Segment Start: Data for the task

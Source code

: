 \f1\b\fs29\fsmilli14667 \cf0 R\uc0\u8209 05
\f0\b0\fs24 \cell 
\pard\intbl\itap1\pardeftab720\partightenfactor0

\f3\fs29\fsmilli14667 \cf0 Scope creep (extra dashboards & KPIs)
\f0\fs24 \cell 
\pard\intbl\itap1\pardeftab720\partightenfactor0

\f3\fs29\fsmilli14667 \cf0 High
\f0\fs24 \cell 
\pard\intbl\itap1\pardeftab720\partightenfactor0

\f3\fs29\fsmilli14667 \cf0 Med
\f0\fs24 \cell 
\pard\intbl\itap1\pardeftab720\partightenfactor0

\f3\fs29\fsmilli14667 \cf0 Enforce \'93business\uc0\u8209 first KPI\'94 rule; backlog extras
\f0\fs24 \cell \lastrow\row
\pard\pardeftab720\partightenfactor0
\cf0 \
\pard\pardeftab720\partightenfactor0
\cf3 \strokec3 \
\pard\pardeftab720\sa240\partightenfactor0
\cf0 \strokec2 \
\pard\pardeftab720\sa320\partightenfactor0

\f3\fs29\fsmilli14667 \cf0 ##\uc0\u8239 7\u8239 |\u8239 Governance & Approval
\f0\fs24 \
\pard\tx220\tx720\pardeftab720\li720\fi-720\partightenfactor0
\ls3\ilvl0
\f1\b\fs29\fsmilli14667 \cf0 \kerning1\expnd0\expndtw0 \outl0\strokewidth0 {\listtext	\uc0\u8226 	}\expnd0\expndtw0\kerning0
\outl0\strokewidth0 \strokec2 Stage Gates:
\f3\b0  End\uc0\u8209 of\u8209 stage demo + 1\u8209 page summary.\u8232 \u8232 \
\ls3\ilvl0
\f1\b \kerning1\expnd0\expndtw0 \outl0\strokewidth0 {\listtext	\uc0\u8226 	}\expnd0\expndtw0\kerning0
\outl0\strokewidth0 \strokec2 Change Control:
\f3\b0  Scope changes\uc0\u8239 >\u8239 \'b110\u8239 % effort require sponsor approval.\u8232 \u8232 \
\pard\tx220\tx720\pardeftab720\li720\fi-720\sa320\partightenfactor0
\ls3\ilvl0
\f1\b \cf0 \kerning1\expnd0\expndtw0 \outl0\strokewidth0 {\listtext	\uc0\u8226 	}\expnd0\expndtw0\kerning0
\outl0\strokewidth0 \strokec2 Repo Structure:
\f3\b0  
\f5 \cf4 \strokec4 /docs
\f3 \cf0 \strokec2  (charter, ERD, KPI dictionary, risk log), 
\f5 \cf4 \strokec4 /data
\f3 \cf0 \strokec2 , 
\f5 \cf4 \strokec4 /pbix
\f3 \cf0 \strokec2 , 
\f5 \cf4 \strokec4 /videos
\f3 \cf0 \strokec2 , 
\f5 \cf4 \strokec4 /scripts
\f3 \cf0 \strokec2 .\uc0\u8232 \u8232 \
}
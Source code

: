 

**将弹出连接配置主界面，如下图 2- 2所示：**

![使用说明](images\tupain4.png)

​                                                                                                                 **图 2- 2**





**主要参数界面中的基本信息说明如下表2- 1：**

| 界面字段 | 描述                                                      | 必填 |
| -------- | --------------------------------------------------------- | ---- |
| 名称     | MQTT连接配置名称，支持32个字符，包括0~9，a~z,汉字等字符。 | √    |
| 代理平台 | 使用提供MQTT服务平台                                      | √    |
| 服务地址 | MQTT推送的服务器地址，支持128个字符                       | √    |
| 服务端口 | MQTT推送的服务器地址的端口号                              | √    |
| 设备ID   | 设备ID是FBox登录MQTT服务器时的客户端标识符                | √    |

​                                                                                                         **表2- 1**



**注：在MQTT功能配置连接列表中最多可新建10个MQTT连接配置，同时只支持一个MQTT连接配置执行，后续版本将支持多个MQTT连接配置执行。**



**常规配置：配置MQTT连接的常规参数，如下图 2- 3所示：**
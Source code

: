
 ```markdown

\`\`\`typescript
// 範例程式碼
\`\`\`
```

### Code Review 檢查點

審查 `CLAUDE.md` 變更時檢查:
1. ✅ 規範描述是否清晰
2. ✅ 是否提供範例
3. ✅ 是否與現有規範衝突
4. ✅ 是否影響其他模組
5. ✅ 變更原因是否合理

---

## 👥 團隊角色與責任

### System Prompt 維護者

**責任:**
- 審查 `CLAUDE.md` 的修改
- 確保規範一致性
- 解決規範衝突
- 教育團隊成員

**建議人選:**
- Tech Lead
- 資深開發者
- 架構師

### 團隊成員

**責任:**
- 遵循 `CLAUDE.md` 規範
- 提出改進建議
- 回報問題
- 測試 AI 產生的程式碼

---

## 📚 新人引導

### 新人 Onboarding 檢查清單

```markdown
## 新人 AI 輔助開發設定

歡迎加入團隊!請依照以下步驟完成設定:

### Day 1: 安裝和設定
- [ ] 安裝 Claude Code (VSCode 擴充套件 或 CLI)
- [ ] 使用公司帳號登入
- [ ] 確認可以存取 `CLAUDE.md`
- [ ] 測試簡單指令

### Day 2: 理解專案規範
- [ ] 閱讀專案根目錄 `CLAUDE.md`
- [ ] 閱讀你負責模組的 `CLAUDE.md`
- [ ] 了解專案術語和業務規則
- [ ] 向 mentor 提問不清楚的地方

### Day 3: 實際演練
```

Segment End: Data for the task

**Aim of the task:** What is needed here is an exact copy of all the records above.

**The completed task:**
Source code

: \f1\b\fs29\fsmilli14667 \cf0 R\uc0\u8209 05
\f0\b0\fs24 \cell 
\pard\intbl\itap1\pardeftab720\partightenfactor0

\f3\fs29\fsmilli14667 \cf0 Scope creep (extra dashboards & KPIs)
\f0\fs24 \cell 
\pard\intbl\itap1\pardeftab720\partightenfactor0

\f3\fs29\fsmilli14667 \cf0 High
\f0\fs24 \cell 
\pard\intbl\itap1\pardeftab720\partightenfactor0

\f3\fs29\fsmilli14667 \cf0 Med
\f0\fs24 \cell 
\pard\intbl\itap1\pardeftab720\partightenfactor0

\f3\fs29\fsmilli14667 \cf0 Enforce \'93business\uc0\u8209 first KPI\'94 rule; backlog extras
\f0\fs24 \cell \lastrow\row
\pard\pardeftab720\partightenfactor0
\cf0 \
\pard\pardeftab720\partightenfactor0
\cf3 \strokec3 \
\pard\pardeftab720\sa240\partightenfactor0
\cf0 \strokec2 \
\pard\pardeftab720\sa320\partightenfactor0

\f3\fs29\fsmilli14667 \cf0 ##\uc0\u8239 7\u8239 |\u8239 Governance & Approval
\f0\fs24 \
\pard\tx220\tx720\pardeftab720\li720\fi-720\partightenfactor0
\ls3\ilvl0
\f1\b\fs29\fsmilli14667 \cf0 \kerning1\expnd0\expndtw0 \outl0\strokewidth0 {\listtext	\uc0\u8226 	}\expnd0\expndtw0\kerning0
\outl0\strokewidth0 \strokec2 Stage Gates:
\f3\b0  End\uc0\u8209 of\u8209 stage demo + 1\u8209 page summary.\u8232 \u8232 \
\ls3\ilvl0
\f1\b \kerning1\expnd0\expndtw0 \outl0\strokewidth0 {\listtext	\uc0\u8226 	}\expnd0\expndtw0\kerning0
\outl0\strokewidth0 \strokec2 Change Control:
\f3\b0  Scope changes\uc0\u8239 >\u8239 \'b110\u8239 % effort require sponsor approval.\u8232 \u8232 \
\pard\tx220\tx720\pardeftab720\li720\fi-720\sa320\partightenfactor0
\ls3\ilvl0
\f1\b \cf0 \kerning1\expnd0\expndtw0 \outl0\strokewidth0 {\listtext	\uc0\u8226 	}\expnd0\expndtw0\kerning0
\outl0\strokewidth0 \strokec2 Repo Structure:
\f3\b0  
\f5 \cf4 \strokec4 /docs
\f3 \cf0 \strokec2  (charter, ERD, KPI dictionary, risk log), 
\f5 \cf4 \strokec4 /data
\f3 \cf0 \strokec2 , 
\f5 \cf4 \strokec4 /pbix
\f3 \cf0 \strokec2 , 
\f5 \cf4 \strokec4 /videos
\f3 \cf0 \strokec2 , 
\f5 \cf4 \strokec4 /scripts
\f3 \cf0 \strokec2 .\uc0\u8232 \u8232 \
}
Source code

: 

**将弹出连接配置主界面，如下图 2- 2所示：**

![使用说明](images\tupain4.png)

​                                                                                                                 **图 2- 2**





**主要参数界面中的基本信息说明如下表2- 1：**

| 界面字段 | 描述                                                      | 必填 |
| -------- | --------------------------------------------------------- | ---- |
| 名称     | MQTT连接配置名称，支持32个字符，包括0~9，a~z,汉字等字符。 | √    |
| 代理平台 | 使用提供MQTT服务平台                                      | √    |
| 服务地址 | MQTT推送的服务器地址，支持128个字符                       | √    |
| 服务端口 | MQTT推送的服务器地址的端口号                              | √    |
| 设备ID   | 设备ID是FBox登录MQTT服务器时的客户端标识符                | √    |

​                                                                                                         **表2- 1**



**注：在MQTT功能配置连接列表中最多可新建10个MQTT连接配置，同时只支持一个MQTT连接配置执行，后续版本将支持多个MQTT连接配置执行。**



**常规配置：配置MQTT连接的常规参数，如下图 2- 3所示：**
Source code

:
 ```markdown

\`\`\`typescript
// 範例程式碼
\`\`\`
```

### Code Review 檢查點

審查 `CLAUDE.md` 變更時檢查:
1. ✅ 規範描述是否清晰
2. ✅ 是否提供範例
3. ✅ 是否與現有規範衝突
4. ✅ 是否影響其他模組
5. ✅ 變更原因是否合理

---

## 👥 團隊角色與責任

### System Prompt 維護者

**責任:**
- 審查 `CLAUDE.md` 的修改
- 確保規範一致性
- 解決規範衝突
- 教育團隊成員

**建議人選:**
- Tech Lead
- 資深開發者
- 架構師

### 團隊成員

**責任:**
- 遵循 `CLAUDE.md` 規範
- 提出改進建議
- 回報問題
- 測試 AI 產生的程式碼

---

## 📚 新人引導

### 新人 Onboarding 檢查清單

```markdown
## 新人 AI 輔助開發設定

歡迎加入團隊!請依照以下步驟完成設定:

### Day 1: 安裝和設定
- [ ] 安裝 Claude Code (VSCode 擴充套件 或 CLI)
- [ ] 使用公司帳號登入
- [ ] 確認可以存取 `CLAUDE.md`
- [ ] 測試簡單指令

### Day 2: 理解專案規範
- [ ] 閱讀專案根目錄 `CLAUDE.md`
- [ ] 閱讀你負責模組的 `CLAUDE.md`
- [ ] 了解專案術語和業務規則
- [ ] 向 mentor 提問不清楚的地方

### Day 3: 實際演練
```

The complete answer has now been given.